New research from the University of Virginia has found that college students in well-connected friend groups are less likely to be involved with spreading negative gossip or being the target of such chatter.
Meltem Yucel, who recently earned her Ph.D. in developmental psychology at UVA, led the study.
In order to measure how gossip relates to friendship, Yucel’s collaborators, Joshua Rottman and Rebecca Glass, reached out to members of the men’s and women’s collegiate rowing teams at a small liberal arts school. They asked the rowers to share their friendship connections and tendencies to gossip about their teammates.
By analyzing their social networks, the researchers found team members who reported strong friend group connectedness were less involved in spreading negative gossip or being the target of such gossip.
What’s more, more central connectedness to the friend group was associated with greater involvement in spreading positive gossip and being the target of positive gossip.
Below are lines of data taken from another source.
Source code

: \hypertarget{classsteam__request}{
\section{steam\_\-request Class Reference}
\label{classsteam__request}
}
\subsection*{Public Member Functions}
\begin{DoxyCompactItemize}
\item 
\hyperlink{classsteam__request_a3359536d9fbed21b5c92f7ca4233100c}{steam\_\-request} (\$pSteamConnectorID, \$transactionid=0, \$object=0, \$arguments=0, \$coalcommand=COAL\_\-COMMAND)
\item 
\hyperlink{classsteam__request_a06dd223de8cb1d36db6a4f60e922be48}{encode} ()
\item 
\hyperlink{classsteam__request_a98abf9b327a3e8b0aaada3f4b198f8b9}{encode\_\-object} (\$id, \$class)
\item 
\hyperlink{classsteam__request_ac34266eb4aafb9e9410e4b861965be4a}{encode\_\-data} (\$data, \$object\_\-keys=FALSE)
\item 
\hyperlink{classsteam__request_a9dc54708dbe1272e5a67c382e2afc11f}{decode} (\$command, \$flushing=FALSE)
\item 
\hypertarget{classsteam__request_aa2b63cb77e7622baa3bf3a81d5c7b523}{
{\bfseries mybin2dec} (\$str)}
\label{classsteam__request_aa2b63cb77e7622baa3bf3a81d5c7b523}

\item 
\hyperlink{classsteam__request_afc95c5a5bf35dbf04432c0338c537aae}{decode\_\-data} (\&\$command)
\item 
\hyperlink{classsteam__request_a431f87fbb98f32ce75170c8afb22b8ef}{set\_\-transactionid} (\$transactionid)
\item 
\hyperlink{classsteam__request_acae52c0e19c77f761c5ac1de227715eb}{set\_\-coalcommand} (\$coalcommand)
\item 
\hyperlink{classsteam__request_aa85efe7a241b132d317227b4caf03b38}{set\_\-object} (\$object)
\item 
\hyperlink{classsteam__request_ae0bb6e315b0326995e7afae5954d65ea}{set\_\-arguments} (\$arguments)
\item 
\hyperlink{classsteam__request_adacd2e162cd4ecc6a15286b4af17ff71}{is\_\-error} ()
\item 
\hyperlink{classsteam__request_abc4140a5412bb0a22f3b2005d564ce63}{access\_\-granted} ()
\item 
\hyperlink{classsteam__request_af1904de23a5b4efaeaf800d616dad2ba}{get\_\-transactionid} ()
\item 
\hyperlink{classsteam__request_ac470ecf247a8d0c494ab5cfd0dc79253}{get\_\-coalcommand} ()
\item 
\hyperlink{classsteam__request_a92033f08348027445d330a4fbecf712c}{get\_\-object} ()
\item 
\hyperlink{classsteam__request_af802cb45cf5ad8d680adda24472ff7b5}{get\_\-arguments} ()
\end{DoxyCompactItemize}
While it may seem obvious that there is a correlation between being well-liked and being talked about positively – and the opposite – this is the first time it has been proven in a study of a small group of people (44, to be precise.)
Yucel is a gossip researcher – one of “quite a few,” she said.
“I’m a developmental and a social psychologist, so I’m very interested in how children and adults think about different types of rules and how they respond when these rules are broken,” she said. “One of the ways we respond to rule violations is by gossiping or tattling about these individuals who broke these rules.
“I’ve previously worked on children’s tattling behaviors at UVA, and I’m interested in looking at children’s gossiping behaviors,” she said. “I wanted to see how adults do this. How do adult friendships, connectedness or connections relate to their gossip behaviors?”
The study, “Being in the Know: Social Network Analysis of Gossip and Friendship on a College Campus,” was recently published in the journal Human Nature.